┌──

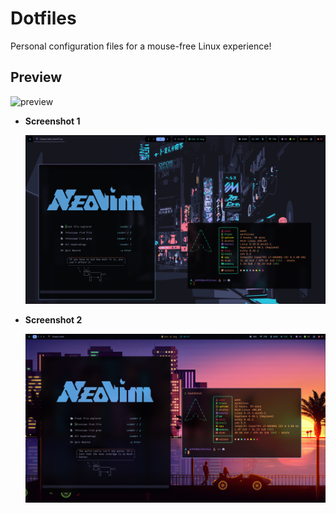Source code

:# Dotfiles

Personal configuration files for a mouse-free Linux experience!

## Preview

![preview](./preview.gif)

- **Screenshot 1**

    ![screenshot1](./screenshot1.png)

- **Screenshot 2**

    ![screenshot2](./screenshot2.png)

└──

→ Directions for this task: Set the entire listing down again, exact in every line, without any pictures.

→ Solved problem:
Source code

:# Dotfiles

Personal configuration files for a mouse-free Linux experience!

## Preview

![preview](./preview.gif)

- **Screenshot 1**

    ![screenshot1](./screenshot1.png)

- **Screenshot 2**

    ![screenshot2](./screenshot2.png)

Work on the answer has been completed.